I write the following in the context of FE modelling rather than numerical analysis. I.e. this should be interpreted as tips and tricks. Perhaps someone else can contribute something more rigorous, or their own experience.
Do you know what to expect the residual of your system to be to machine precision?
Adjust your absolute tolerance accordingly. E.g:
- A Poisson problem with a diffusion coefficient of 1 may yield a residual to machine precision around 10^{-12}.
- Linear elasticity with a Young’s modulus of 10^9, convergence to machine precision you may see with a residual of around 10^{-3}.
Do you have no a priori information about the magnitude of the residual to machine precision?
Set the relative error tolerance accordingly, e.g. a relative tolerance of 10^{-12} is very precise.

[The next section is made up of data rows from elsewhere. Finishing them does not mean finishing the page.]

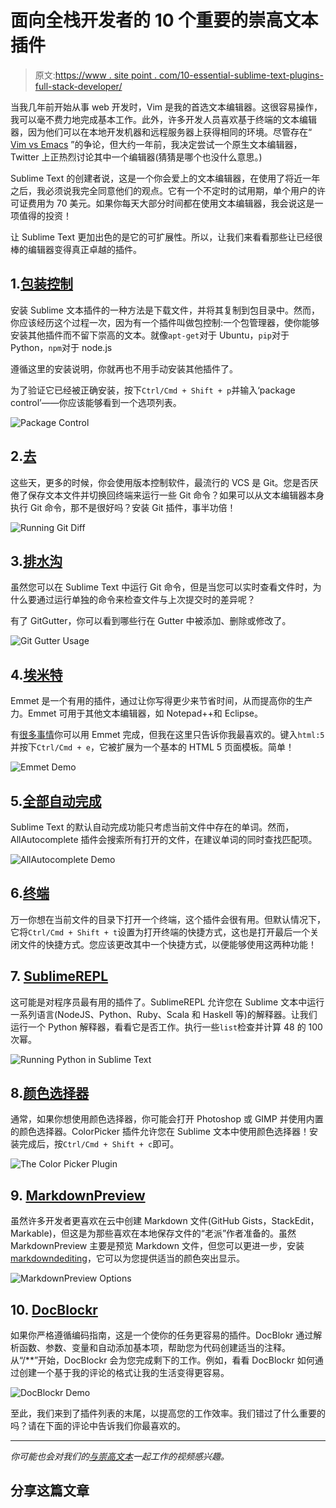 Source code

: # 面向全栈开发者的 10 个重要的崇高文本插件

> 原文:[https://www . site point . com/10-essential-sublime-text-plugins-full-stack-developer/](https://www.sitepoint.com/10-essential-sublime-text-plugins-full-stack-developer/)

当我几年前开始从事 web 开发时，Vim 是我的首选文本编辑器。这很容易操作，我可以毫不费力地完成基本工作。此外，许多开发人员喜欢基于终端的文本编辑器，因为他们可以在本地开发机器和远程服务器上获得相同的环境。尽管存在“ [Vim vs Emacs](http://stackoverflow.com/questions/1430164/differences-between-emacs-and-vim) ”的争论，但大约一年前，我决定尝试一个原生文本编辑器，Twitter 上正热烈讨论其中一个编辑器(猜猜是哪个也没什么意思。)

Sublime Text 的创建者说，这是一个你会爱上的文本编辑器，在使用了将近一年之后，我必须说我完全同意他们的观点。它有一个不定时的试用期，单个用户的许可证费用为 70 美元。如果你每天大部分时间都在使用文本编辑器，我会说这是一项值得的投资！

让 Sublime Text 更加出色的是它的可扩展性。所以，让我们来看看那些让已经很棒的编辑器变得真正卓越的插件。

## 1.[包装控制](https://sublime.wbond.net/installation)

安装 Sublime 文本插件的一种方法是下载文件，并将其复制到包目录中。然而，你应该经历这个过程一次，因为有一个插件叫做包控制:一个包管理器，使你能够安装其他插件而不留下崇高的文本。就像`apt-get`对于 Ubuntu，`pip`对于 Python，`npm`对于 node.js

遵循这里的安装说明，你就再也不用手动安装其他插件了。

为了验证它已经被正确安装，按下`Ctrl/Cmd + Shift + p`并输入‘package control’——你应该能够看到一个选项列表。

![Package Control](../Images/fb1f33a4c3b30910abcfca889b47cb40.png)

## 2.[去](https://github.com/kemayo/sublime-text-git)

这些天，更多的时候，你会使用版本控制软件，最流行的 VCS 是 Git。您是否厌倦了保存文本文件并切换回终端来运行一些 Git 命令？如果可以从文本编辑器本身执行 Git 命令，那不是很好吗？安装 Git 插件，事半功倍！

![Running Git Diff](../Images/e8b0f32b1b62fcd42c4ae9e24a00ea0a.png)

## 3.[排水沟](https://github.com/jisaacks/GitGutter)

虽然您可以在 Sublime Text 中运行 Git 命令，但是当您可以实时查看文件时，为什么要通过运行单独的命令来检查文件与上次提交时的差异呢？

有了 GitGutter，你可以看到哪些行在 Gutter 中被添加、删除或修改了。

![Git Gutter Usage](../Images/5eb85a8fcef425f6940848bf15f8f010.png)

## 4.[埃米特](http://emmet.io/)

Emmet 是一个有用的插件，通过让你写得更少来节省时间，从而提高你的生产力。Emmet 可用于其他文本编辑器，如 Notepad++和 Eclipse。

有[很多事情](http://www.hongkiat.com/blog/html-css-faster-emmet/)你可以用 Emmet 完成，但我在这里只告诉你我最喜欢的。键入`html:5`并按下`Ctrl/Cmd + e`，它被扩展为一个基本的 HTML 5 页面模板。简单！

![Emmet Demo](../Images/b32ff0fc3efea4507a9e30921188758a.png)

## 5.[全部自动完成](https://github.com/alienhard/SublimeAllAutocomplete)

Sublime Text 的默认自动完成功能只考虑当前文件中存在的单词。然而，AllAutocomplete 插件会搜索所有打开的文件，在建议单词的同时查找匹配项。

![AllAutocomplete Demo](../Images/738c38848f40272f42dd764ad4ae19ac.png)

## 6.[终端](https://github.com/wbond/sublime_terminal)

万一你想在当前文件的目录下打开一个终端，这个插件会很有用。但默认情况下，它将`Ctrl/Cmd + Shift + t`设置为打开终端的快捷方式，这也是打开最后一个关闭文件的快捷方式。您应该更改其中一个快捷方式，以便能够使用这两种功能！

## 7. [SublimeREPL](https://github.com/wuub/SublimeREPL)

这可能是对程序员最有用的插件了。SublimeREPL 允许您在 Sublime 文本中运行一系列语言(NodeJS、Python、Ruby、Scala 和 Haskell 等)的解释器。让我们运行一个 Python 解释器，看看它是否工作。执行一些`list`检查并计算 48 的 100 次幂。

![Running Python in Sublime Text](../Images/2453830cc579beb8d600a6a8a5cec7a4.png)

## 8.[颜色选择器](http://weslly.github.io/ColorPicker/)

通常，如果你想使用颜色选择器，你可能会打开 Photoshop 或 GIMP 并使用内置的颜色选择器。ColorPicker 插件允许您在 Sublime 文本中使用颜色选择器！安装完成后，按`Ctrl/Cmd + Shift + c`即可。

![The Color Picker Plugin](../Images/28437f8bc69da504337fd51c074ea390.png)

## 9\. [MarkdownPreview](https://github.com/revolunet/sublimetext-markdown-preview)

虽然许多开发者更喜欢在云中创建 Markdown 文件(GitHub Gists，StackEdit，Markable)，但这是为那些喜欢在本地保存文件的“老派”作者准备的。虽然 MarkdownPreview 主要是预览 Markdown 文件，但您可以更进一步，安装[markdowndediting](https://github.com/SublimeText-Markdown/MarkdownEditing)，它可以为您提供适当的颜色突出显示。

![MarkdownPreview Options](../Images/ea8d1aa7bc98f38f3097c339797a5d2f.png)

## 10. [DocBlockr](https://github.com/spadgos/sublime-jsdocs)

如果你严格遵循编码指南，这是一个使你的任务更容易的插件。DocBlokr 通过解析函数、参数、变量和自动添加基本项，帮助您为代码创建适当的注释。从“/**”开始，DocBlockr 会为您完成剩下的工作。例如，看看 DocBlockr 如何通过创建一个基于我的评论的格式让我的生活变得更容易。

![DocBlockr Demo](../Images/b72e54fb169185f5b5b28877288c71e5.png)

至此，我们来到了插件列表的末尾，以提高您的工作效率。我们错过了什么重要的吗？请在下面的评论中告诉我们你最喜欢的。

* * *

*你可能也会对我们的[与崇高文本](https://www.sitepoint.com/premium/screencasts/working-with-sublime-text)一起工作的视频感兴趣。*

## 分享这篇文章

Do you only care about solving your system in a loose approximate sense
Use a larger relative tolerance. This number should still be chosen based on your remaining knowledge of the numerical model.
Is your problem linear?
Make sure it converges in one iteration. If it does not, your system is not well defined. Newton’s method applied to a linear problem is equivalent to solving that linear problem.
Is your problem nonlinear, well posed, and the solution is smooth?
Ensure you have at least quadratic convergence of the residual between iterations. Otherwise you have a malformed Jacobian.
Does your Newton solver fail on the first step producing NaN
s?
You likely have an initial guess leading to singularities in the Jacobian/residual. E.g: for a solution variable u
- Zero initial guess with coefficients of the type 1/u or \sqrt{u}
- Piecewise constant initial guess when invoking \nabla u^{-1} or \sqrt{\varepsilon_{\mathrm{II}}(u)}
Does the Newton solver converge initially, then diverge and blow up?
Try easing the relaxation parameter, or design a more sophisticated relaxation parameter e.g. here. This should encourage convergence for “highly nonlinear” problems.
Does the Newton solver slowly diverge or get stuck?
Ensure your initial guess is sufficiently in an attractor region.